YOUR ASSIGNMENT.
Set down the entries below exactly, leaving out all images.

EXCERPTED RECORDS.
"""
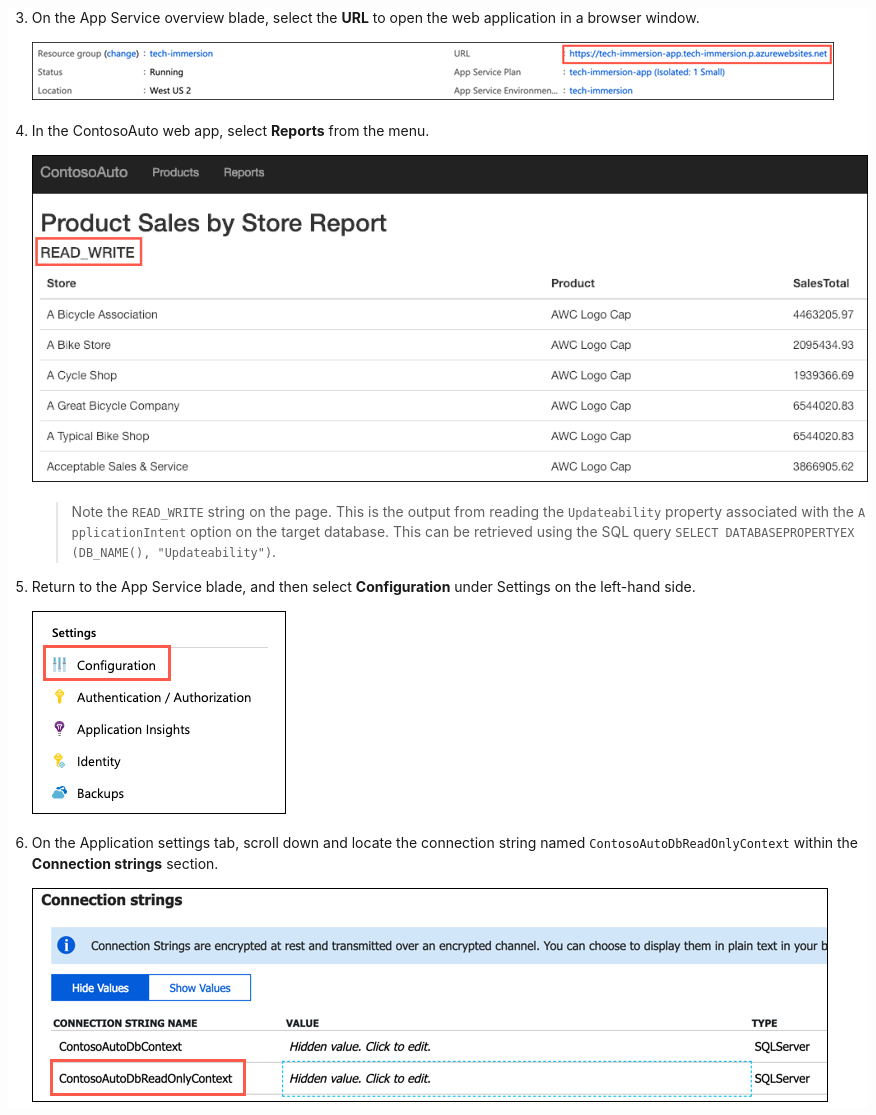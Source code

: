 3. On the App Service overview blade, select the **URL** to open the web application in a browser window.

   ![The App service URL is highlighted.](media/app-service-url.png "App service URL")

4. In the ContosoAuto web app, select **Reports** from the menu.

   ![READ_WRITE is highlighted on the Reports page.](media/contosoauto-web-reports-read-write.png "ContosoAuto Web App")

   > Note the `READ_WRITE` string on the page. This is the output from reading the `Updateability` property associated with the `ApplicationIntent` option on the target database. This can be retrieved using the SQL query `SELECT DATABASEPROPERTYEX(DB_NAME(), "Updateability")`.

5. Return to the App Service blade, and then select **Configuration** under Settings on the left-hand side.

   ![The Configuration item is selected under Settings.](media/tech-immersion-app-service-app-settings.png "Configuration")

6. On the Application settings tab, scroll down and locate the connection string named `ContosoAutoDbReadOnlyContext` within the **Connection strings** section.

   ![The read-only connection string is highlighted.](media/tech-immersion-app-settings-conn-string-read-only.png "Connection strings")
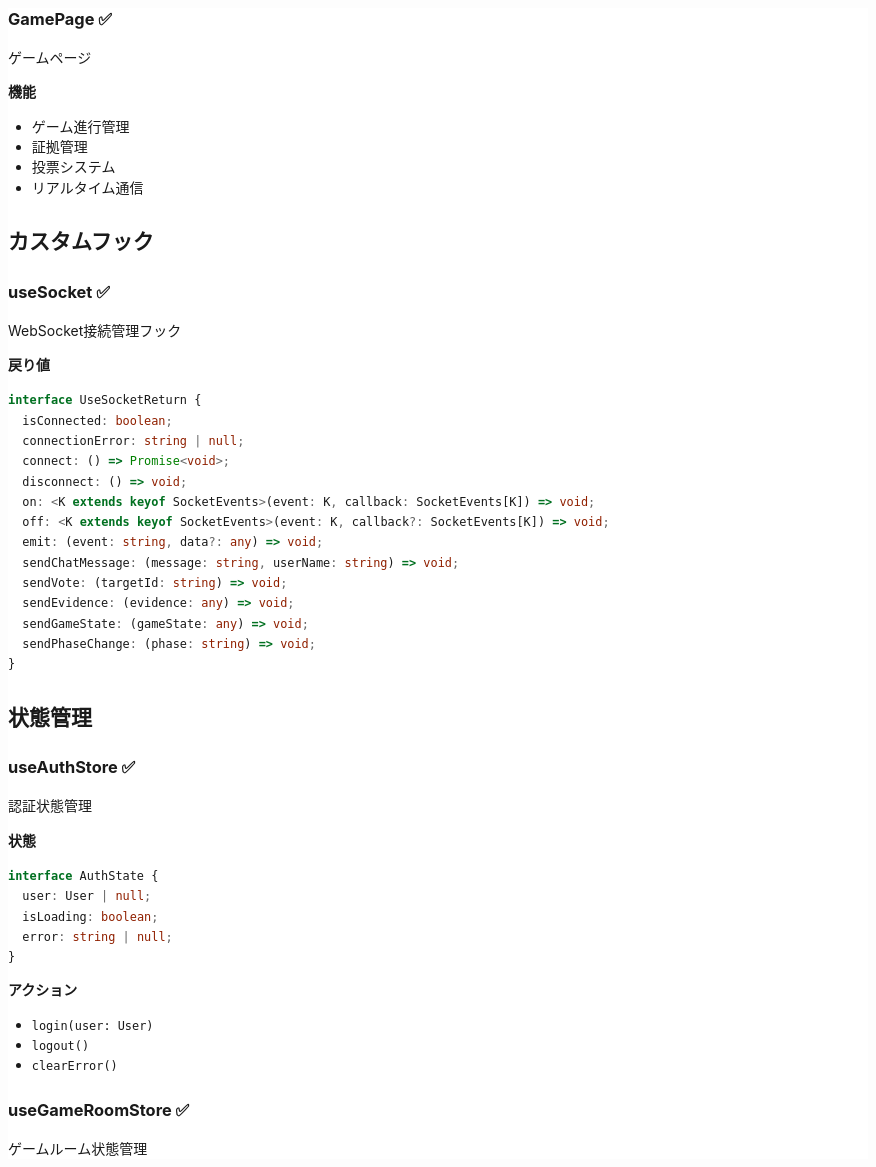 ### GamePage ✅
ゲームページ

**機能**
- ゲーム進行管理
- 証拠管理
- 投票システム
- リアルタイム通信

## カスタムフック

### useSocket ✅
WebSocket接続管理フック

**戻り値**
```typescript
interface UseSocketReturn {
  isConnected: boolean;
  connectionError: string | null;
  connect: () => Promise<void>;
  disconnect: () => void;
  on: <K extends keyof SocketEvents>(event: K, callback: SocketEvents[K]) => void;
  off: <K extends keyof SocketEvents>(event: K, callback?: SocketEvents[K]) => void;
  emit: (event: string, data?: any) => void;
  sendChatMessage: (message: string, userName: string) => void;
  sendVote: (targetId: string) => void;
  sendEvidence: (evidence: any) => void;
  sendGameState: (gameState: any) => void;
  sendPhaseChange: (phase: string) => void;
}
```

## 状態管理

### useAuthStore ✅
認証状態管理

**状態**
```typescript
interface AuthState {
  user: User | null;
  isLoading: boolean;
  error: string | null;
}
```

**アクション**
- `login(user: User)`
- `logout()`
- `clearError()`

### useGameRoomStore ✅
ゲームルーム状態管理
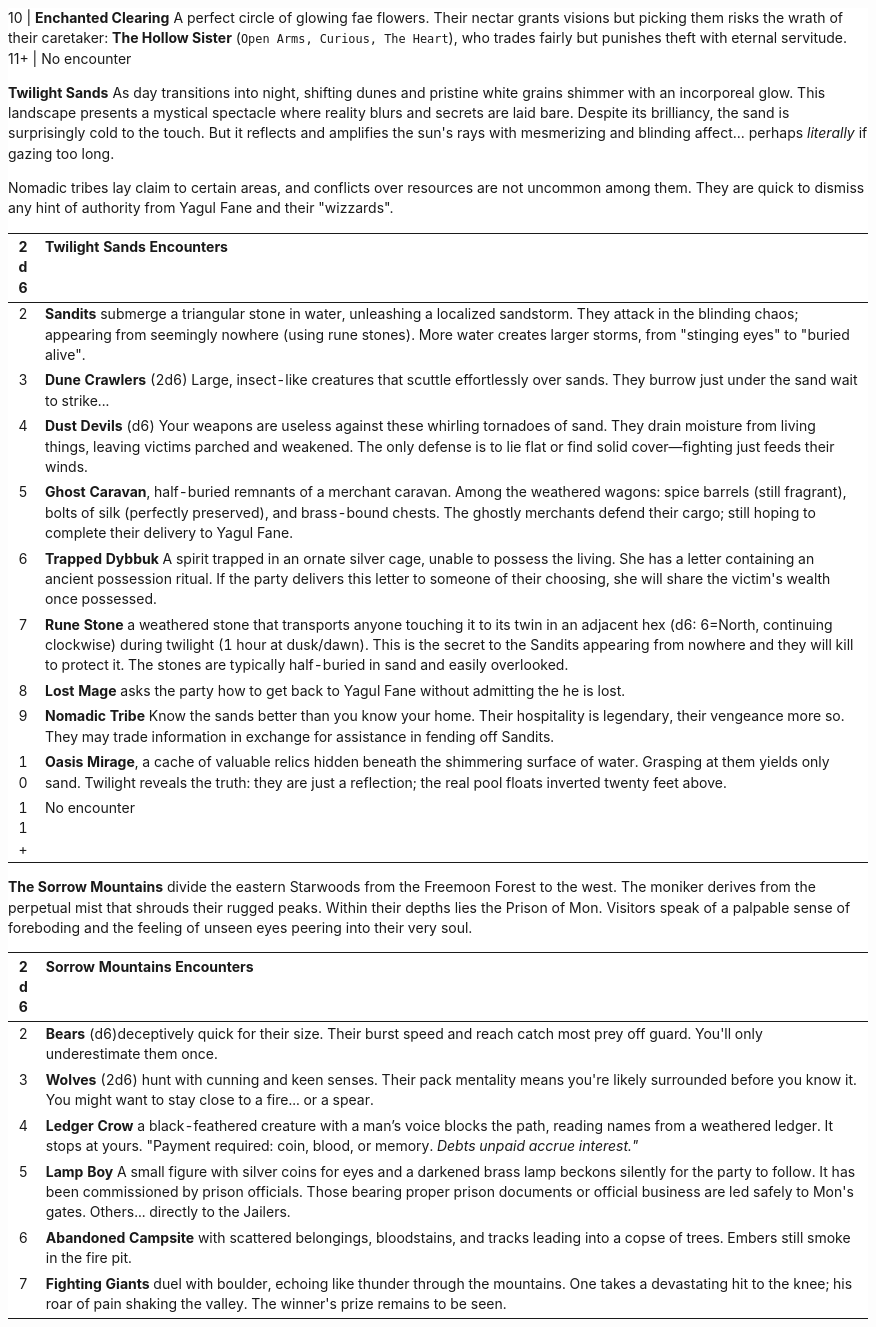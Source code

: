  10  | **Enchanted Clearing** A perfect circle of glowing fae flowers. Their nectar grants visions but picking them risks the wrath of their caretaker: **The Hollow Sister** (`Open Arms, Curious, The Heart`), who trades fairly but punishes theft with eternal servitude.
 11+ | No encounter

**Twilight Sands** As day transitions into night, shifting dunes and pristine white grains shimmer with an incorporeal glow. This landscape presents a mystical spectacle where reality blurs and secrets are laid bare. Despite its brilliancy, the sand is surprisingly cold to the touch. But it reflects and amplifies the sun's rays with mesmerizing and blinding affect... perhaps _literally_ if gazing too long.

Nomadic tribes lay claim to certain areas, and conflicts over resources are not uncommon among them. They are quick to dismiss any hint of authority from Yagul Fane and their "wizzards".

 2d6 | Twilight Sands Encounters
:---:|:--------------------
 2   | **Sandits** submerge a triangular stone in water, unleashing a localized sandstorm. They attack in the blinding chaos; appearing from seemingly nowhere (using rune stones). More water creates larger storms, from "stinging eyes" to "buried alive".
 3   | **Dune Crawlers** (2d6) Large, insect-like creatures that scuttle effortlessly over sands. They burrow just under the sand wait to strike...
 4   | **Dust Devils** (d6) Your weapons are useless against these whirling tornadoes of sand. They drain moisture from living things, leaving victims parched and weakened. The only defense is to lie flat or find solid cover—fighting just feeds their winds.
 5   | **Ghost Caravan**, half-buried remnants of a merchant caravan. Among the weathered wagons: spice barrels (still fragrant), bolts of silk (perfectly preserved), and brass-bound chests. The ghostly merchants defend their cargo; still hoping to complete their delivery to Yagul Fane.
 6 | **Trapped Dybbuk** A spirit trapped in an ornate silver cage, unable to possess the living. She has a letter containing an ancient possession ritual. If the party delivers this letter to someone of their choosing, she will share the victim's wealth once possessed.
 7   | **Rune Stone** a weathered stone that transports anyone touching it to its twin in an adjacent hex (d6: 6=North, continuing clockwise) during twilight (1 hour at dusk/dawn). This is the secret to the Sandits appearing from nowhere and they will kill to protect it. The stones are typically half-buried in sand and easily overlooked.
 8   | **Lost Mage** asks the party how to get back to Yagul Fane without admitting the he is lost.
 9   | **Nomadic Tribe** Know the sands better than you know your home. Their hospitality is legendary, their vengeance more so. They may trade information in exchange for assistance in fending off Sandits.
 10  | **Oasis Mirage**, a cache of valuable relics hidden beneath the shimmering surface of water. Grasping at them yields only sand. Twilight reveals the truth: they are just a reflection; the real pool floats inverted twenty feet above.
 11+ | No encounter

**The Sorrow Mountains** divide the eastern Starwoods from the Freemoon Forest to the west. The moniker derives from the perpetual mist that shrouds their rugged peaks. Within their depths lies the Prison of Mon. Visitors speak of a palpable sense of foreboding and the feeling of unseen eyes peering into their very soul.

 2d6 | Sorrow Mountains Encounters
:---:|:--------------------
 2   | **Bears** (d6)deceptively quick for their size. Their burst speed and reach catch most prey off guard. You'll only underestimate them once.
 3   | **Wolves** (2d6) hunt with cunning and keen senses. Their pack mentality means you're likely surrounded before you know it. You might want to stay close to a fire... or a spear.
 4   | **Ledger Crow** a black-feathered creature with a man’s voice blocks the path, reading names from a weathered ledger. It stops at yours. "Payment required: coin, blood, or memory. _Debts unpaid accrue interest."_
 5   | **Lamp Boy** A small figure with silver coins for eyes and a darkened brass lamp beckons silently for the party to follow. It has been commissioned by prison officials. Those bearing proper prison documents or official business are led safely to Mon's gates. Others... directly to the Jailers.
 6   | **Abandoned Campsite** with scattered belongings, bloodstains, and tracks leading into a copse of trees. Embers still smoke in the fire pit.
 7   | **Fighting Giants** duel with boulder, echoing like thunder through the mountains. One takes a devastating hit to the knee; his roar of pain shaking the valley. The winner's prize remains to be seen.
"""
SOLUTION TO THIS PROBLEM.
Source code

: 3. On the App Service overview blade, select the **URL** to open the web application in a browser window.

   ![The App service URL is highlighted.](media/app-service-url.png "App service URL")

4. In the ContosoAuto web app, select **Reports** from the menu.

   ![READ_WRITE is highlighted on the Reports page.](media/contosoauto-web-reports-read-write.png "ContosoAuto Web App")

   > Note the `READ_WRITE` string on the page. This is the output from reading the `Updateability` property associated with the `ApplicationIntent` option on the target database. This can be retrieved using the SQL query `SELECT DATABASEPROPERTYEX(DB_NAME(), "Updateability")`.

5. Return to the App Service blade, and then select **Configuration** under Settings on the left-hand side.

   ![The Configuration item is selected under Settings.](media/tech-immersion-app-service-app-settings.png "Configuration")

6. On the Application settings tab, scroll down and locate the connection string named `ContosoAutoDbReadOnlyContext` within the **Connection strings** section.

   ![The read-only connection string is highlighted.](media/tech-immersion-app-settings-conn-string-read-only.png "Connection strings")
 ### GamePage ✅
ゲームページ

**機能**
- ゲーム進行管理
- 証拠管理
- 投票システム
- リアルタイム通信

## カスタムフック

### useSocket ✅
WebSocket接続管理フック

**戻り値**
```typescript
interface UseSocketReturn {
  isConnected: boolean;
  connectionError: string | null;
  connect: () => Promise<void>;
  disconnect: () => void;
  on: <K extends keyof SocketEvents>(event: K, callback: SocketEvents[K]) => void;
  off: <K extends keyof SocketEvents>(event: K, callback?: SocketEvents[K]) => void;
  emit: (event: string, data?: any) => void;
  sendChatMessage: (message: string, userName: string) => void;
  sendVote: (targetId: string) => void;
  sendEvidence: (evidence: any) => void;
  sendGameState: (gameState: any) => void;
  sendPhaseChange: (phase: string) => void;
}
```

## 状態管理

### useAuthStore ✅
認証状態管理

**状態**
```typescript
interface AuthState {
  user: User | null;
  isLoading: boolean;
  error: string | null;
}
```

**アクション**
- `login(user: User)`
- `logout()`
- `clearError()`

### useGameRoomStore ✅
ゲームルーム状態管理
Source code

:  10  | **Enchanted Clearing** A perfect circle of glowing fae flowers. Their nectar grants visions but picking them risks the wrath of their caretaker: **The Hollow Sister** (`Open Arms, Curious, The Heart`), who trades fairly but punishes theft with eternal servitude.
 11+ | No encounter

**Twilight Sands** As day transitions into night, shifting dunes and pristine white grains shimmer with an incorporeal glow. This landscape presents a mystical spectacle where reality blurs and secrets are laid bare. Despite its brilliancy, the sand is surprisingly cold to the touch. But it reflects and amplifies the sun's rays with mesmerizing and blinding affect... perhaps _literally_ if gazing too long.

Nomadic tribes lay claim to certain areas, and conflicts over resources are not uncommon among them. They are quick to dismiss any hint of authority from Yagul Fane and their "wizzards".

 2d6 | Twilight Sands Encounters
:---:|:--------------------
 2   | **Sandits** submerge a triangular stone in water, unleashing a localized sandstorm. They attack in the blinding chaos; appearing from seemingly nowhere (using rune stones). More water creates larger storms, from "stinging eyes" to "buried alive".
 3   | **Dune Crawlers** (2d6) Large, insect-like creatures that scuttle effortlessly over sands. They burrow just under the sand wait to strike...
 4   | **Dust Devils** (d6) Your weapons are useless against these whirling tornadoes of sand. They drain moisture from living things, leaving victims parched and weakened. The only defense is to lie flat or find solid cover—fighting just feeds their winds.
 5   | **Ghost Caravan**, half-buried remnants of a merchant caravan. Among the weathered wagons: spice barrels (still fragrant), bolts of silk (perfectly preserved), and brass-bound chests. The ghostly merchants defend their cargo; still hoping to complete their delivery to Yagul Fane.
 6 | **Trapped Dybbuk** A spirit trapped in an ornate silver cage, unable to possess the living. She has a letter containing an ancient possession ritual. If the party delivers this letter to someone of their choosing, she will share the victim's wealth once possessed.
 7   | **Rune Stone** a weathered stone that transports anyone touching it to its twin in an adjacent hex (d6: 6=North, continuing clockwise) during twilight (1 hour at dusk/dawn). This is the secret to the Sandits appearing from nowhere and they will kill to protect it. The stones are typically half-buried in sand and easily overlooked.
 8   | **Lost Mage** asks the party how to get back to Yagul Fane without admitting the he is lost.
 9   | **Nomadic Tribe** Know the sands better than you know your home. Their hospitality is legendary, their vengeance more so. They may trade information in exchange for assistance in fending off Sandits.
 10  | **Oasis Mirage**, a cache of valuable relics hidden beneath the shimmering surface of water. Grasping at them yields only sand. Twilight reveals the truth: they are just a reflection; the real pool floats inverted twenty feet above.
 11+ | No encounter

**The Sorrow Mountains** divide the eastern Starwoods from the Freemoon Forest to the west. The moniker derives from the perpetual mist that shrouds their rugged peaks. Within their depths lies the Prison of Mon. Visitors speak of a palpable sense of foreboding and the feeling of unseen eyes peering into their very soul.

 2d6 | Sorrow Mountains Encounters
:---:|:--------------------
 2   | **Bears** (d6)deceptively quick for their size. Their burst speed and reach catch most prey off guard. You'll only underestimate them once.
 3   | **Wolves** (2d6) hunt with cunning and keen senses. Their pack mentality means you're likely surrounded before you know it. You might want to stay close to a fire... or a spear.
 4   | **Ledger Crow** a black-feathered creature with a man’s voice blocks the path, reading names from a weathered ledger. It stops at yours. "Payment required: coin, blood, or memory. _Debts unpaid accrue interest."_
 5   | **Lamp Boy** A small figure with silver coins for eyes and a darkened brass lamp beckons silently for the party to follow. It has been commissioned by prison officials. Those bearing proper prison documents or official business are led safely to Mon's gates. Others... directly to the Jailers.
 6   | **Abandoned Campsite** with scattered belongings, bloodstains, and tracks leading into a copse of trees. Embers still smoke in the fire pit.
 7   | **Fighting Giants** duel with boulder, echoing like thunder through the mountains. One takes a devastating hit to the knee; his roar of pain shaking the valley. The winner's prize remains to be seen.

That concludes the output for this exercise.